Les Roms représentent officiellement 410 000 personnes, ils sont en fait entre 2 et 4 millions d'individus. La plupart des Roms lors des recensements se déclarent hongrois...par soucis d'intégration, mais aussi par "honte" de leur statut de tziganes. Les Roms parlent le romani une langue dérivée du sanskrit. Originaires d'Inde, ils sont arrivés vers l'an 1000 en Europe après avoir traversé l'Iranet la Turquie. Le terme de tzigane fut pendant 5 siècles synonyme d'esclave alors que le terme de Rom veut dire "homme" en Romani. Cette langue, reconnue en Roumanie, est enseignée à l'université au même titre que le hongrois. Parmi les Roms 1/3 d'entre eux vivent en nomades et restent fidèles à leurs traditions. D'autres sont semi-nomades et campent l'été. La "tribu" la plus connue est celle des "caldarari"(les chaudronnier).
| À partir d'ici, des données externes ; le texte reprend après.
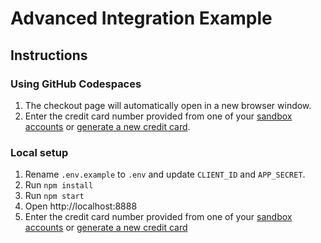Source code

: # Advanced Integration Example

## Instructions

### Using GitHub Codespaces

1. The checkout page will automatically open in a new browser window.
2. Enter the credit card number provided from one of your [sandbox accounts](https://developer.paypal.com/dashboard/accounts) or [generate a new credit card](https://developer.paypal.com/dashboard/creditCardGenerator).

### Local setup

1. Rename `.env.example` to `.env` and update `CLIENT_ID` and `APP_SECRET`.
2. Run `npm install`
3. Run `npm start`
4. Open http://localhost:8888
5. Enter the credit card number provided from one of your [sandbox accounts](https://developer.paypal.com/dashboard/accounts) or [generate a new credit card](https://developer.paypal.com/dashboard/creditCardGenerator)
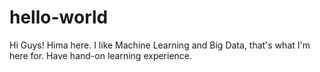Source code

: # hello-world
Hi Guys!
Hima here. I like Machine Learning and Big Data, that's what I'm here for. Have hand-on learning experience.
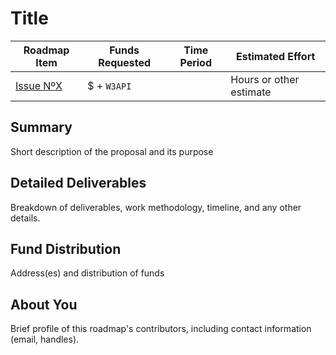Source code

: # Title

| Roadmap Item | Funds Requested | Time Period | Estimated Effort |
|-|-|-|-|
| [Issue NºX](https://github.com/Web3-API/roadmap/issues/TheIssueNumberHere) | $ + `W3API` |  | Hours or other estimate |

## Summary

Short description of the proposal and its purpose

## Detailed Deliverables

Breakdown of deliverables, work methodology, timeline, and any other details.

## Fund Distribution

Address(es) and distribution of funds

## About You

Brief profile of this roadmap's contributors, including contact information (email, handles).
Nous avons trouvé que le décalage entre Roms et Hongrois/Slovaques/Roumains est énorme, un réel fossé. Les Roumains disent facilement de faire attention aux Roms (voleurs...) alors qu'ils sont riches d'une tradition ancestrale qui se perd. La sédentarisation, l'isolement culturel, le manque de tolérance, le manque de travail enfonce ce peuple dans la pauvreté (la "pauvritude"), avec tous ses corollaires. Nous avons souvent constaté que les tâches les plus difficiles et les "moins nobles" sont réservées aux Roms. Les maisons les plus délabrées sont les leurs. Ils sont logés proche des usines ou à côté des rivières et sont les premiers à être inondés ou loin des villages dans de véritables taudis. On les retrouve cependant dans toutes les tranches de la société et ils prennent leur destin en mains au travers d'associations très actives souvent dirigées par des femmes. Ces dernières sont comme dans toutes les communautés les initiatrices du changement, de l'adaptation et de l'émancipation culturelle qui se veut double.

Au réveil, nos voisins se réchauffent en buvant un café avant de préparer leurs étals. Nous nous saluons et repartons sur les belles routes montagneuses de la Transylvanie. Ce pays nous aura littéralement charmé, c'est notre coup de cœur et nous vous recommandons vivement de venir découvrir cet endroit, en vous souhaitant un aussi bonne météo que celle dont nous avons bénéficié.


Portrait d'Héléna : Elle nous accueille avec le sourire et nous met en confiance pour le reste du voyage en Roumanie. Elle a 62 ans, elle est au milieu d'une fratrie de 12 ou 13 frères et sœurs, et travaille dur.

Pour améliorer le quotidien elle fait des voyages fréquents en France ou en Espagne comme saisonnière. Elle se transforme alors en cueilleuse de fruits ou de légumes en Espagne, puis en vendangeuse en France dès le mois de septembre. Avec cet apport d'argent elle a pu construire une maison à côté de la sienne, pour accueillir des touristes, qui viennent marcher sur les magnifiques chemins des Maramures. Elle tient également une petite épicerie, bar café, où les travailleurs se retrouvent le soir ainsi que les jeunes le week end, devant une bonne bière. L'ambiance est sympathique, et chaleureuse. Nous avons campé dans la cour une nuit, et nous regrettons de ne pas y être restés plus longtemps.